Ensemble Methods

IN2004B: Generation of Value with Data Analytics

Alan R. Vazquez

Department of Industrial Engineering

Agenda


  1. Introduction to Ensemble Methods
  2. Bagging
  3. Random Forests

Ensamble Methods

Load the libraries

Before we start, let’s import the data science libraries into Python.

# Importing necessary libraries
import pandas as pd
import matplotlib.pyplot as plt
import seaborn as sns
from sklearn.model_selection import train_test_split
from sklearn.tree import DecisionTreeClassifier, plot_tree
from sklearn.ensemble import BaggingClassifier, RandomForestClassifier
from sklearn.metrics import confusion_matrix, ConfusionMatrixDisplay 
from sklearn.metrics import accuracy_score, recall_score, precision_score

Here, we use specific functions from the pandas, matplotlib, seaborn and sklearn libraries in Python.

Decision trees


  • Simple and useful for interpretations.

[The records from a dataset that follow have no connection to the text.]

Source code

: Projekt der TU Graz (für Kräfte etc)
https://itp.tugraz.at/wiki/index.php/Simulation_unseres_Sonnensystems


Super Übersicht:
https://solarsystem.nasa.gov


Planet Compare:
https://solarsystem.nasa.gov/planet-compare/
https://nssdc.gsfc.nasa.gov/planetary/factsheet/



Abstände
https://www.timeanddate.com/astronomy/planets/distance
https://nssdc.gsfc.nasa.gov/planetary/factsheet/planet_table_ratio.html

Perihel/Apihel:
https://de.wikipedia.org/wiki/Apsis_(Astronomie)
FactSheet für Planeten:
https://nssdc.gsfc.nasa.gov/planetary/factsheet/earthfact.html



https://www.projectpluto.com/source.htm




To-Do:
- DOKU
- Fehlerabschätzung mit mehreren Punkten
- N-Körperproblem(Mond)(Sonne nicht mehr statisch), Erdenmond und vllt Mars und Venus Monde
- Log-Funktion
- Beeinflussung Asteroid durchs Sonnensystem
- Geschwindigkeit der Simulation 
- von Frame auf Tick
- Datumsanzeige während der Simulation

  • Can handle continuous and categorical predictors and responses. So, they can be applied to both classification and regression problems.

  • Computationally efficient.


Limitations of decision trees




  • In general, decision trees do not work well for classification and regression problems.

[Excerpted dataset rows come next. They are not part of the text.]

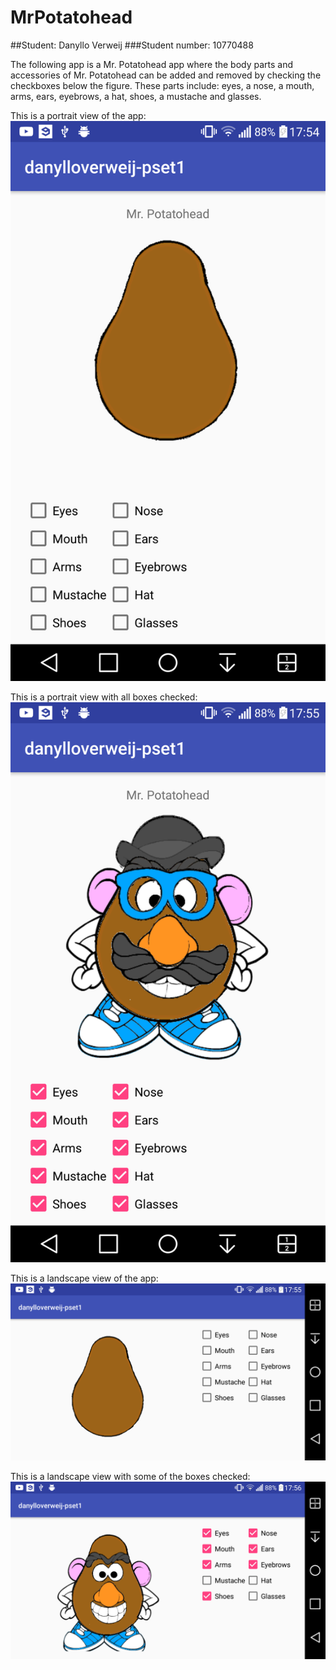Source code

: # MrPotatohead
##Student: Danyllo Verweij
###Student number: 10770488

The following app is a Mr. Potatohead app where the body parts and accessories of Mr. Potatohead can be added and removed by checking the checkboxes below the figure. These parts include: eyes, a nose, a mouth, arms, ears, eyebrows, a hat, shoes, a mustache and glasses.

This is a portrait view of the app: ![Portrait View 1](https://github.com/DVerweij/MrPotatohead/blob/master/device-2016-11-04-175435.png)

This is a portrait view with all boxes checked: ![Portrait View 2](https://github.com/DVerweij/MrPotatohead/blob/master/device-2016-11-04-175528.png)

This is a landscape view of the app: ![Landscape View 1](https://github.com/DVerweij/MrPotatohead/blob/master/device-2016-11-04-175614.png)

This is a landscape view with some of the boxes checked: ![Landscape View 2](https://github.com/DVerweij/MrPotatohead/blob/master/device-2016-11-04-175653.png)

  • However, they can be combined to build effective algorithms for these problems.

Ensamble methods



Ensemble methods are frameworks to combine decision trees.

Here, we will cover a popular ensamble method:

  • Bagging. Ensemble many deep trees.

    • Quintessential method: Random Forests.

Bagging

Bootstrap samples

Bootstrap samples are samples obtained with replacement from the original sample. So, an observation can occur more than one in a bootstrap sample.

Bootstrap samples are the building block of the bootstrap method, which is a statistical technique for estimating quantities about a population by averaging estimates from multiple small data samples.

Bagging

Given a training dataset, bagging averages the predictions from decision trees over a collection of bootstrap samples.

Predictions


Let \(\boldsymbol{x} = (x_1, x_2, \ldots, x_p)\) be a vector of new predictor values.


For classification problems with 2 classes:

  1. Each classification tree outputs the probability for class 1 and 2 depending on the region \(\boldsymbol{x}\) falls in.

  2. For the b-th tree, we denote the probabilities as \(\hat{p}^{b}_0(\boldsymbol{x})\) and \(\hat{p}^{b}_1(\boldsymbol{x})\) for class 0 and 1, respectively.


  1. Using the probabilities, a standard tree follows the Bayes Classifier to output the actual class:

\[\hat{T}_{b}(\boldsymbol{x}) = \begin{cases} 1, & \hat{p}^{b}_1(\boldsymbol{x}) > 0.5 \\ 0, & \hat{p}^{b}_1(\boldsymbol{x}) \leq 0.5 \end{cases}\]

  1. Compute the proportion of trees that output a 0 as

\[p_{bag, 0} = \frac{1}{B} (\text{\#} \hat{T}_{b}\text{'s that output a } 0).\]

  1. Compute the proportion of trees that output a 1 as:

\[p_{bag, 1} = \frac{1}{B} (\text{\#} \hat{T}_{b}\text{'s that output a } 1).\]




  1. Classify according to a majority vote between \(p_{bag, 0}\) and \(p_{bag, 1}\).

Implementation



  • How many trees? No risk of overfitting, so use plenty.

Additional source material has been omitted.